-- Opening Marker --

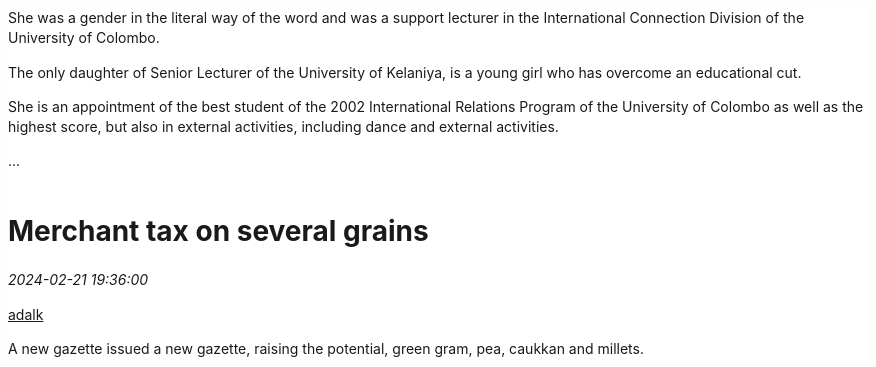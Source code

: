 She was a gender in the literal way of the word and was a support lecturer in the International Connection Division of the University of Colombo.

The only daughter of Senior Lecturer of the University of Kelaniya, is a young girl who has overcome an educational cut.

She is an appointment of the best student of the 2002 International Relations Program of the University of Colombo as well as the highest score, but also in external activities, including dance and external activities.

...



# Merchant tax on several grains

*2024-02-21 19:36:00*

[adalk](https://www.ada.lk/breaking_news/ධාන්‍ය-වර්ග-කිහිපයක-වෙළඳ-භාණ්ඩ-බද්ද-ඉහළට/11-408227)

A new gazette issued a new gazette, raising the potential, green gram, pea, caukkan and millets.

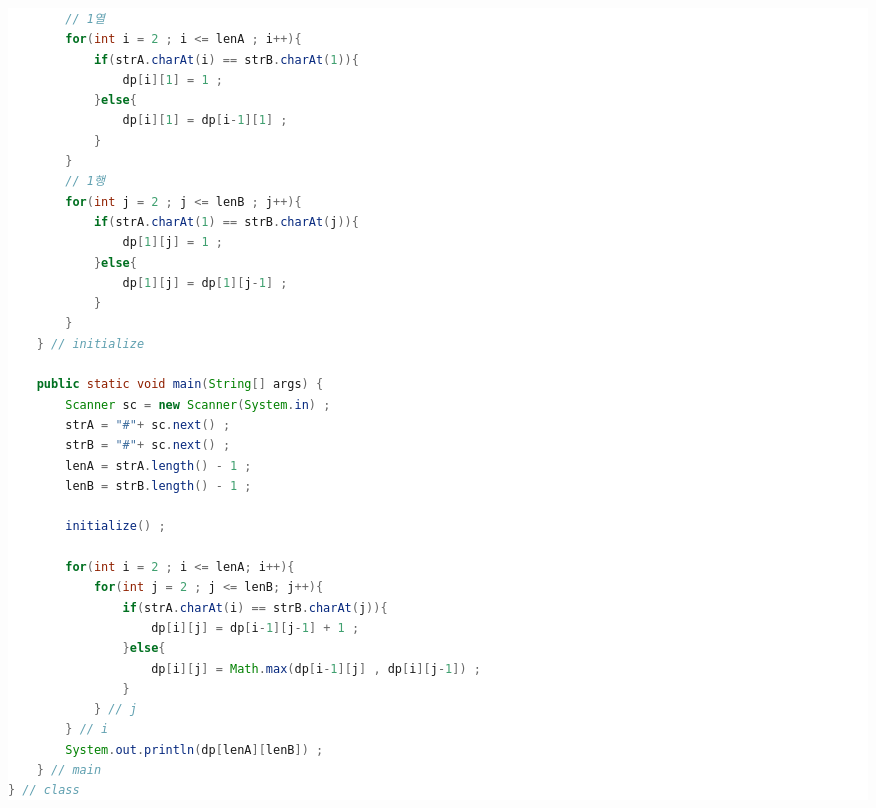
 ```java
        // 1열 
        for(int i = 2 ; i <= lenA ; i++){
            if(strA.charAt(i) == strB.charAt(1)){
                dp[i][1] = 1 ; 
            }else{
                dp[i][1] = dp[i-1][1] ; 
            }  
        }
        // 1행
        for(int j = 2 ; j <= lenB ; j++){
            if(strA.charAt(1) == strB.charAt(j)){
                dp[1][j] = 1 ; 
            }else{
                dp[1][j] = dp[1][j-1] ; 
            }  
        }
    } // initialize

    public static void main(String[] args) {
        Scanner sc = new Scanner(System.in) ; 
        strA = "#"+ sc.next() ; 
        strB = "#"+ sc.next() ; 
        lenA = strA.length() - 1 ; 
        lenB = strB.length() - 1 ;  
    
        initialize() ; 

        for(int i = 2 ; i <= lenA; i++){
            for(int j = 2 ; j <= lenB; j++){
                if(strA.charAt(i) == strB.charAt(j)){
                    dp[i][j] = dp[i-1][j-1] + 1 ; 
                }else{
                    dp[i][j] = Math.max(dp[i-1][j] , dp[i][j-1]) ; 
                }
            } // j 
        } // i 
        System.out.println(dp[lenA][lenB]) ; 
    } // main
} // class
```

-- Closing Marker --

* _Task to carry out_
Every line of the material must be returned verbatim, and pictures must be left behind.

* _Written response_
Source code

: She was a gender in the literal way of the word and was a support lecturer in the International Connection Division of the University of Colombo.

The only daughter of Senior Lecturer of the University of Kelaniya, is a young girl who has overcome an educational cut.

She is an appointment of the best student of the 2002 International Relations Program of the University of Colombo as well as the highest score, but also in external activities, including dance and external activities.

...



# Merchant tax on several grains

*2024-02-21 19:36:00*

[adalk](https://www.ada.lk/breaking_news/ධාන්‍ය-වර්ග-කිහිපයක-වෙළඳ-භාණ්ඩ-බද්ද-ඉහළට/11-408227)

A new gazette issued a new gazette, raising the potential, green gram, pea, caukkan and millets.

 ```java
        // 1열 
        for(int i = 2 ; i <= lenA ; i++){
            if(strA.charAt(i) == strB.charAt(1)){
                dp[i][1] = 1 ; 
            }else{
                dp[i][1] = dp[i-1][1] ; 
            }  
        }
        // 1행
        for(int j = 2 ; j <= lenB ; j++){
            if(strA.charAt(1) == strB.charAt(j)){
                dp[1][j] = 1 ; 
            }else{
                dp[1][j] = dp[1][j-1] ; 
            }  
        }
    } // initialize

    public static void main(String[] args) {
        Scanner sc = new Scanner(System.in) ; 
        strA = "#"+ sc.next() ; 
        strB = "#"+ sc.next() ; 
        lenA = strA.length() - 1 ; 
        lenB = strB.length() - 1 ;  
    
        initialize() ; 

        for(int i = 2 ; i <= lenA; i++){
            for(int j = 2 ; j <= lenB; j++){
                if(strA.charAt(i) == strB.charAt(j)){
                    dp[i][j] = dp[i-1][j-1] + 1 ; 
                }else{
                    dp[i][j] = Math.max(dp[i-1][j] , dp[i][j-1]) ; 
                }
            } // j 
        } // i 
        System.out.println(dp[lenA][lenB]) ; 
    } // main
} // class
```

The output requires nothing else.